PAI-EAS: Configure scheduled scale-out for peak hours and automatic scale-in to reduce resources during off-peak hours. Consider combining subscription resources with elastic scaling resources.

Prerequisites

This topic uses an offline modeling scenario as an example. This scenario requires the following cloud product resources. For more information about other cloud product resources, see Cloud product resource selection.

Purchase a PAI-Rec instance and configure cloud products

On the instance purchase page, set Region, Recommendation Solution Customization, Operations Tool, and Subscription Duration. Click Buy Now, confirm the order, and complete the payment.
In the PAI-Rec management console, switch to the destination region. In the navigation pane on the left, choose System Configuration > Cloud Product Configuration.
On the Modeling tab, click Edit, select the cloud product resources that you created, and then click Exit.
The parameter settings on the Engine and Monitoring and Others tabs are similar. First, configure the corresponding cloud resources, and then associate them in the PAI-Rec console.

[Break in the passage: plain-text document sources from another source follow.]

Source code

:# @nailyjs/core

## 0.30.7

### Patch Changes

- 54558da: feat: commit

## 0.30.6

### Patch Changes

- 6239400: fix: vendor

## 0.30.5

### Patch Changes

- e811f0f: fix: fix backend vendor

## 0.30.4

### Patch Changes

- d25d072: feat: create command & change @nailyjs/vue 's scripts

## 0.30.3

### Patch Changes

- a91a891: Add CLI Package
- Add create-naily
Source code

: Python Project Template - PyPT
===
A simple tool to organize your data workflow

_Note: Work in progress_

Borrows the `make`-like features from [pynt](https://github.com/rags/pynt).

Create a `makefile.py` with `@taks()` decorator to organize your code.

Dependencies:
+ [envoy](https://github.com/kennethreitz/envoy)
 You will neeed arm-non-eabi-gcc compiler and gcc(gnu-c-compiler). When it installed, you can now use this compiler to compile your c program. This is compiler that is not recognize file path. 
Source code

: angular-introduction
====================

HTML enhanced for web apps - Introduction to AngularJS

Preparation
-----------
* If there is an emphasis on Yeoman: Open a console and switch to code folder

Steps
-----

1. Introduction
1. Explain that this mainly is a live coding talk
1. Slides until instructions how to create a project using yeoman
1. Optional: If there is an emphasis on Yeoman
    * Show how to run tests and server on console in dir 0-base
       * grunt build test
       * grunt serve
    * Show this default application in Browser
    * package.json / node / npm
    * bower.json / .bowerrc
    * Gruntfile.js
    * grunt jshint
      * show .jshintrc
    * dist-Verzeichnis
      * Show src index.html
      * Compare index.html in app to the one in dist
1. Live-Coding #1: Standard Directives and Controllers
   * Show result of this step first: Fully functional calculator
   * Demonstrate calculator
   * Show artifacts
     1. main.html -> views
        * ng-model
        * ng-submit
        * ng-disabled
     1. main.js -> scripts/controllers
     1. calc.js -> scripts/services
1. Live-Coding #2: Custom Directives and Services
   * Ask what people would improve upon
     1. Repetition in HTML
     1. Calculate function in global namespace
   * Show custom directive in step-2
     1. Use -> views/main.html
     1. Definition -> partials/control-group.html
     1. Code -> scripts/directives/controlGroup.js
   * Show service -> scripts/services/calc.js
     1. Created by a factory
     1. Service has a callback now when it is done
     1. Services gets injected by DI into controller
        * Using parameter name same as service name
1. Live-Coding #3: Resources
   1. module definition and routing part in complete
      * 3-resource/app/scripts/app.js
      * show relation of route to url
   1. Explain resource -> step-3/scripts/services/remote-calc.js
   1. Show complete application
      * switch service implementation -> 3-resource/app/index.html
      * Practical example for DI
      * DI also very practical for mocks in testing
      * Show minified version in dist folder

Why do I need to use an Alibaba Cloud account to access Cloud Product Configuration?

You must use an Alibaba Cloud account, also known as a root account, to access System Configuration > Cloud Product Configuration. A root account is different from a Resource Access Management (RAM) user. For more information, see Quick Start: Create and authorize a RAM user. You must use a root account because configuring cloud products involves several steps. You need to activate PAI-Rec-related products, such as PAI, DataWorks, MaxCompute, OSS, Flink, PAI-FeatureStore, and Data Transmission Service. You also need to create projects or workspaces in these products. Finally, you must add the PAI-Rec service-linked role (aliyunserviceroleforpairec) to these projects and workspaces. If the `aliyunserviceroleforpairec` role is not added correctly, subsequent operations will fail due to insufficient permissions.